ACTIVITY ->
Check every line of the records below for the string "audited" and copy the ones that have it.

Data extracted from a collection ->
▬▬▬▬▬▬

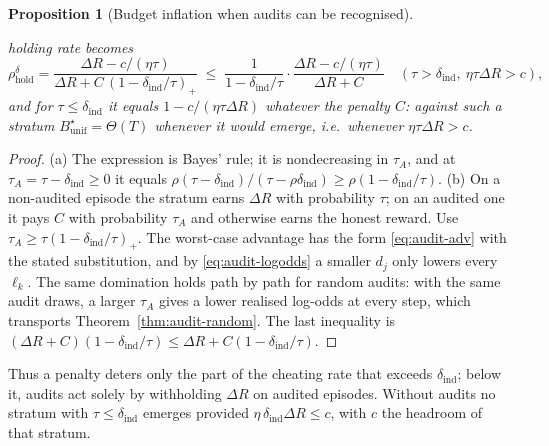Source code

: \documentclass[11pt,a4paper]{article}
\newtheorem{proposition}[theorem]{Proposition}
\begin{document}
\begin{proposition}[Budget inflation when audits can be recognised]
\begin{enumerate}
holding rate becomes
\[
  \rho^{\delta}_{\mathrm{hold}}=\frac{\Delta R-c/(\eta\tau)}{\Delta R+C\,(1-\delta_{\mathrm{ind}}/\tau)_+}
  \;\le\;\frac{1}{1-\delta_{\mathrm{ind}}/\tau}\cdot\frac{\Delta R-c/(\eta\tau)}{\Delta R+C}
  \quad(\tau>\delta_{\mathrm{ind}},\ \eta\tau\Delta R>c),
\]
and for $\tau\le\delta_{\mathrm{ind}}$ it equals $1-c/(\eta\tau\Delta R)$
whatever the penalty $C$: against such a stratum $B^\star_{\mathrm{unif}}=\Theta(T)$
whenever it would emerge, i.e.\ whenever $\eta\tau\Delta R>c$.
\end{enumerate}
\end{proposition}
\begin{proof}
(a) The expression is Bayes' rule; it is nondecreasing in $\tau_A$, and at
$\tau_A=\tau-\delta_{\mathrm{ind}}\ge0$ it equals
$\rho(\tau-\delta_{\mathrm{ind}})/(\tau-\rho\delta_{\mathrm{ind}})\ge\rho(1-\delta_{\mathrm{ind}}/\tau)$.
(b) On a non-audited episode the stratum earns $\Delta R$ with probability
$\tau$; on an audited one it pays $C$ with probability $\tau_A$ and otherwise
earns the honest reward. Use $\tau_A\ge\tau(1-\delta_{\mathrm{ind}}/\tau)_+$.
The worst-case advantage has the form \eqref{eq:audit-adv} with the stated
substitution, and by \eqref{eq:audit-logodds} a smaller $d_j$ only lowers every
$\ell_k$. The same domination holds path by path for random audits: with the same audit draws, a larger $\tau_A$ gives a lower realised log-odds at every step, which transports Theorem~\ref{thm:audit-random}. The last inequality is
$(\Delta R+C)(1-\delta_{\mathrm{ind}}/\tau)\le\Delta R+C(1-\delta_{\mathrm{ind}}/\tau)$.
\end{proof}
\noindent
Thus a penalty deters only the part of the cheating rate that exceeds
$\delta_{\mathrm{ind}}$; below it, audits act solely by withholding $\Delta R$
on audited episodes. Without audits no stratum with
$\tau\le\delta_{\mathrm{ind}}$ emerges provided
$\eta\,\delta_{\mathrm{ind}}\Delta R\le c$, with $c$ the headroom of that
stratum.
\end{document}
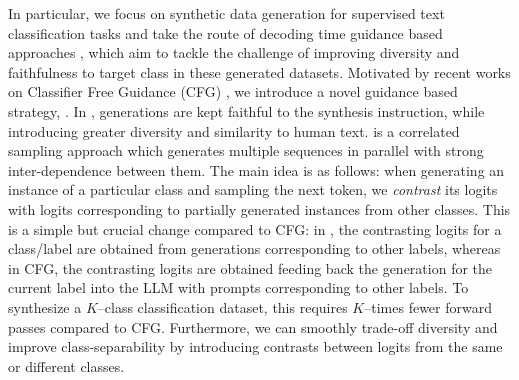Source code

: In particular, we focus on synthetic data generation for supervised text classification tasks and take the route of decoding time guidance based approaches \citep{sanchez2023stay,o2023contrastive,li2023contrastive,chuang2023dola}, which aim to tackle the challenge of improving diversity and faithfulness to target class in these generated datasets. Motivated by recent works on Classifier Free Guidance (CFG) \citep{sanchez2023stay}, we introduce a novel guidance based strategy, \corrsyn.
In \corrsyn{}, generations are kept faithful to the synthesis instruction, while introducing greater diversity and similarity to human text. \corrsyn{} is a correlated sampling approach which generates multiple sequences in parallel with strong inter-dependence between them. 
The main idea is as follows: when generating an instance of a particular class and sampling the next token, we \emph{contrast} its logits with logits corresponding to partially generated instances from other classes.
This is a simple but crucial change compared to CFG: in \corrsyn, the contrasting logits for a class/label are obtained from generations corresponding to other labels, whereas in CFG, the contrasting logits are obtained feeding back the generation for the current label into the LLM with prompts corresponding to other labels. To synthesize a $K$--class classification dataset, this requires $K$--times fewer forward passes compared to CFG. Furthermore, we can smoothly trade-off diversity and improve class-separability by introducing contrasts between logits from the same or different classes. 



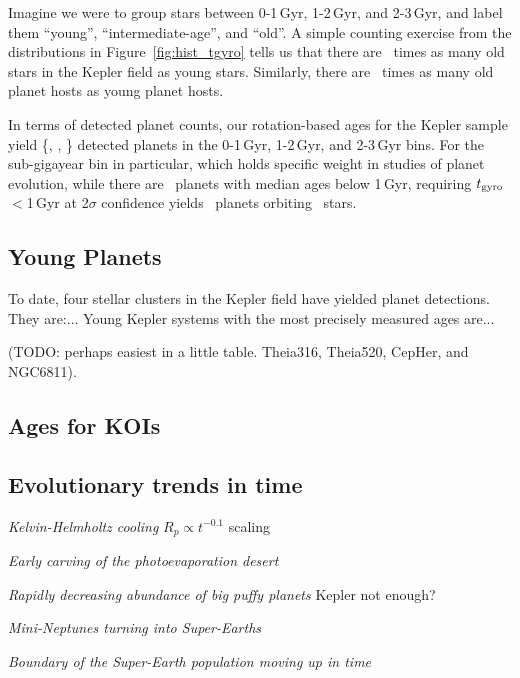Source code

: \documentclass[11pt,twocolumn,tighten]{aastex63}
\begin{document}
Imagine we were to group stars between 0-1\,Gyr, 1-2\,Gyr, and
2-3\,Gyr, and label them ``young'', ``intermediate-age'', and ``old''.
A simple counting exercise from the distributions in
Figure~\ref{fig:hist_tgyro} tells us that there are \ratioobtoybstars\
times as many old stars in the Kepler field as young stars.
Similarly, there are \ratioobtoybplanets\ times as many old planet
hosts as young planet hosts. 

In terms of detected planet counts, our rotation-based ages for
the Kepler sample yield \{\nplyounggyro, \nplmidgyro, \nploldgyro\}
detected planets in the 0-1\,Gyr, 1-2\,Gyr, and 2-3\,Gyr bins.
For the sub-gigayear bin in particular, which holds specific weight in
studies of planet evolution, while there are \nplyounggyro\ planets
with median ages below 1\,Gyr, requiring $t_{\rm
gyro}$$<$1\,Gyr at 2$\sigma$ confidence yields
\nplyounggyrotwosigma\ planets orbiting \nplhostsyounggyrotwosigma\
stars.

\subsection{Young Planets}




To date, four stellar clusters in the Kepler field have yielded planet
detections.
They are:...
Young Kepler systems with the most precisely measured ages are...

(TODO: perhaps easiest in a little table.  Theia316, Theia520, CepHer,
and NGC6811).




\subsection{Ages for KOIs}

\subsection{Evolutionary trends in time}

{\it Kelvin-Helmholtz cooling}
$R_p \propto t^{-0.1}$ scaling \citep{Gupta_2019}

{\it Early carving of the photoevaporation desert}
\citep{Owen_Lai_2018}

{\it Rapidly decreasing abundance of big puffy planets}
Kepler not enough?

{\it Mini-Neptunes turning into Super-Earths}
\citep[e.g.][]{Rogers_2021}

{\it Boundary of the Super-Earth population moving up in time}
\citep{David_2021}
\end{document}
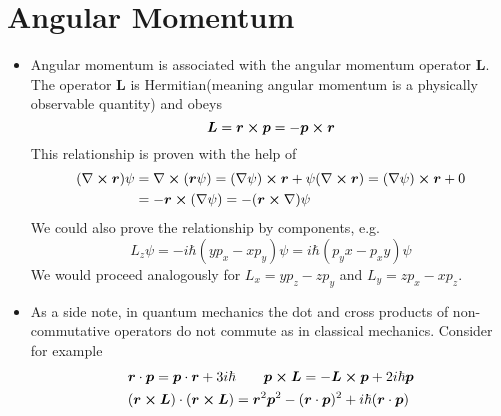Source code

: \documentclass[11pt, a4paper]{article}
\renewcommand{\curl}{\nabla \cross}
\renewcommand{\grad}{\nabla}
\newcommand{\Herm}{Hermitian\xspace}
\renewcommand{\vec}[1]{\bm{#1}}  %
\renewcommand{\r}{\vec{r}}  %
\renewcommand{\L}{\vec{L}}  %
\newcommand{\p}{\psi}  %
\begin{document}
\newpage
\section{Angular Momentum}
\begin{itemize}
	\item Angular momentum is associated with the angular momentum operator $ \vec{L} $. The operator $ \vec{L} $ is \Herm (meaning angular momentum is a physically observable quantity) and obeys
	\begin{equation*}
		\L = \r \cross \vec{p} = - \vec{p} \cross \r
	\end{equation*}
	This relationship is proven with the help of
	\begin{align*}
		(\curl \r)\p &= \curl (\r \p) = (\grad \p) \cross \r + \p (\curl \r) = (\grad \p)\cross \r + 0\\
		& = - \r \cross (\grad \p) = - (\r \cross \grad)\p
	\end{align*}
	We could also prove the relationship by components, e.g.
	\begin{equation*}
		L_{z}\p = - i\hbar(y p_{x} - xp_{y}) \p = i\hbar(p_{y}x - p_{x}y)\p
	\end{equation*}
	We would proceed analogously for $ L_{x} = yp_{z} - zp_{y} $ and $ L_{y} = zp_{x} - x p_{z} $. 
	
	\item As a side note, in quantum mechanics the dot and cross products of non-commutative operators do not commute as in classical mechanics. Consider for example
	\begin{align*}
		&\r \cdot \vec{p} = \vec{p} \cdot \r + 3i\hbar \qquad \vec{p} \cross \L = - \L \cross \vec{p} + 2i\hbar \vec{p} \\
		& (\r \cross \L)\cdot (\r \cross \L) = \r^{2}\vec{p}^{2} - (\r \cdot \vec{p})^{2} + i \hbar (\r \cdot \vec{p})
	\end{align*}
	

\end{itemize}
\end{document}
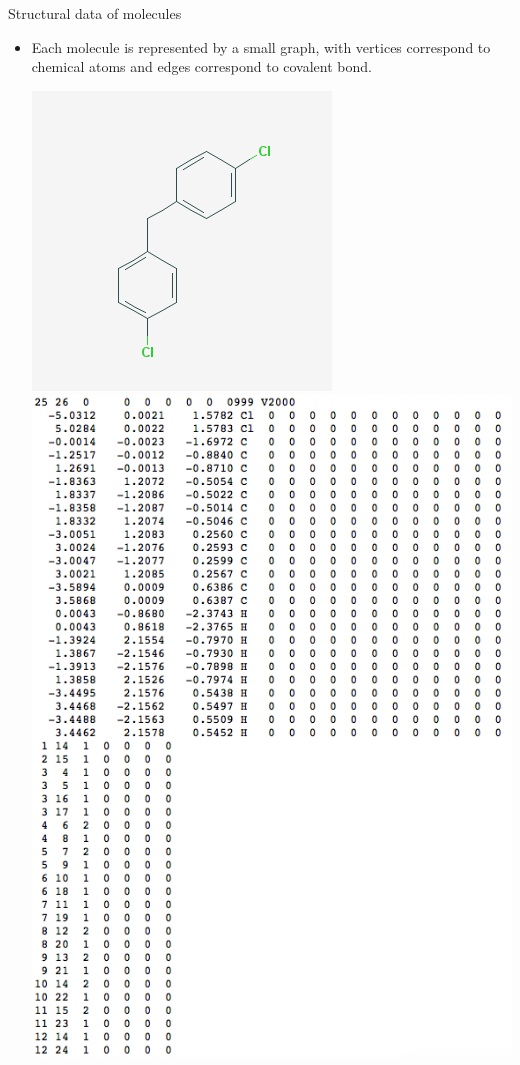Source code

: \documentclass[first=dgreen,second=purple,logo=yellowexc]{aaltoslides}
\begin{document}
{\begin{frame}{Structural data of molecules}
	\begin{itemize}
		\item Each molecule is represented by a small graph, with vertices correspond to chemical atoms and edges correspond to covalent bond.
		\begin{center}
			\includegraphics[scale=0.2]{./figures/cpd.png}
			\text{   }
			\includegraphics[scale=0.2]{./figures/cpd_sdf.png}
		\end{center}
		

\end{itemize}
\end{frame}}
\end{document}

▬▬▬▬▬▬

ANSWER SECTION ->
(b) On a non-audited episode the stratum earns $\Delta R$ with probability
$\tau$; on an audited one it pays $C$ with probability $\tau_A$ and otherwise
on audited episodes. Without audits no stratum with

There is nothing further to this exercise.